[Collected data]
------------------------------------------------------------

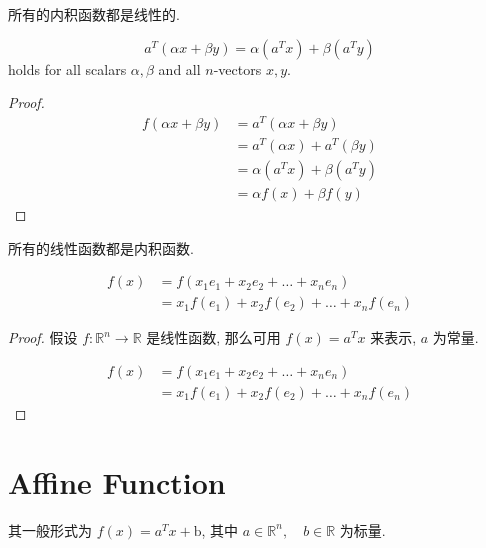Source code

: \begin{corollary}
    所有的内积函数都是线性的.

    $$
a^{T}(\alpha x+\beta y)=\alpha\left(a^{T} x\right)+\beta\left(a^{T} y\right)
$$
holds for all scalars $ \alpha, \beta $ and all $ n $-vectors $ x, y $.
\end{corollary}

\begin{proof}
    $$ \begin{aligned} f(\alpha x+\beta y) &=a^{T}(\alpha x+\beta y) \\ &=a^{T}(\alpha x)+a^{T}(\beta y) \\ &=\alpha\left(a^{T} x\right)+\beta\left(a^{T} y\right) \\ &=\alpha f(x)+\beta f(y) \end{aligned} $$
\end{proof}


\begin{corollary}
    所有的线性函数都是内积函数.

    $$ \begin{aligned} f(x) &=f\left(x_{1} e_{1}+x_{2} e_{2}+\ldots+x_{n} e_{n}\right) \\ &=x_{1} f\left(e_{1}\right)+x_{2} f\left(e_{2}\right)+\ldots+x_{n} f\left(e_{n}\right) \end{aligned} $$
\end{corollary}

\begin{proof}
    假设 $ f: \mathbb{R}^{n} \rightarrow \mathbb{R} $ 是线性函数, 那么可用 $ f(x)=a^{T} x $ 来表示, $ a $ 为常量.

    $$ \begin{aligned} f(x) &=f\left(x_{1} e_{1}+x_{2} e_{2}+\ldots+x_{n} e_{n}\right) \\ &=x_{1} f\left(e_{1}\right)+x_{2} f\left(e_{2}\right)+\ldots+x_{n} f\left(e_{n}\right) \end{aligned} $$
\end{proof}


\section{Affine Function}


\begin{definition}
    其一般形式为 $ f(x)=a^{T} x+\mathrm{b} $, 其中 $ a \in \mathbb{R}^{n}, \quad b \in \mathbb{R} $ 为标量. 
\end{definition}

------------------------------------------------------------

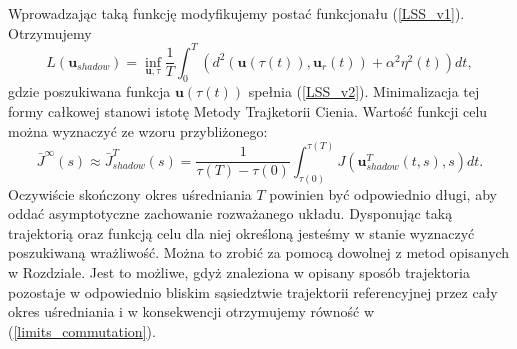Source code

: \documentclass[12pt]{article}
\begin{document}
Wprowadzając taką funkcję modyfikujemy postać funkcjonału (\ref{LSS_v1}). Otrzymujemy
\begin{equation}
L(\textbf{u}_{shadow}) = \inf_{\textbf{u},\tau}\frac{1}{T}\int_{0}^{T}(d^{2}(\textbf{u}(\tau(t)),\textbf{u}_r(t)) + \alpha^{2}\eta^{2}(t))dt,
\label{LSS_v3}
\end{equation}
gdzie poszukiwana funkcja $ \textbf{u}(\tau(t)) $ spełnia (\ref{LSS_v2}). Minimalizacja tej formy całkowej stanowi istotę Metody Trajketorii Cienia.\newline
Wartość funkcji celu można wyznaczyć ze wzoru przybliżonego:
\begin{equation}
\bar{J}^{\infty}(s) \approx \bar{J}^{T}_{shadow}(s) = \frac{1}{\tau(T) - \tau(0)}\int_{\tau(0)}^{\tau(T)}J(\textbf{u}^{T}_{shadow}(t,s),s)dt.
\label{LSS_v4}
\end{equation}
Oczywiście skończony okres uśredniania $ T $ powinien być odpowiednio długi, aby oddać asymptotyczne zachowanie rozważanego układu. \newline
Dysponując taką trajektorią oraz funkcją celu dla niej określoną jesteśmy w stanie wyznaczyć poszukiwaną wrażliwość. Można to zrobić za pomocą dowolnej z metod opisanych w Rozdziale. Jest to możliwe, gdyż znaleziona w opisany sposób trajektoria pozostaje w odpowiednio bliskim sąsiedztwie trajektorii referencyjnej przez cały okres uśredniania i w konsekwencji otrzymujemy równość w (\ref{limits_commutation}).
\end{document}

------------------------------------------------------------

**WORK INSTRUCTION**
For each line above that contains "odpowiednio", make a copy.

**ANSWER TO THIS EXERCISE**
Oczywiście skończony okres uśredniania $ T $ powinien być odpowiednio długi, aby oddać asymptotyczne zachowanie rozważanego układu. \newline
Dysponując taką trajektorią oraz funkcją celu dla niej określoną jesteśmy w stanie wyznaczyć poszukiwaną wrażliwość. Można to zrobić za pomocą dowolnej z metod opisanych w Rozdziale. Jest to możliwe, gdyż znaleziona w opisany sposób trajektoria pozostaje w odpowiednio bliskim sąsiedztwie trajektorii referencyjnej przez cały okres uśredniania i w konsekwencji otrzymujemy równość w (\ref{limits_commutation}).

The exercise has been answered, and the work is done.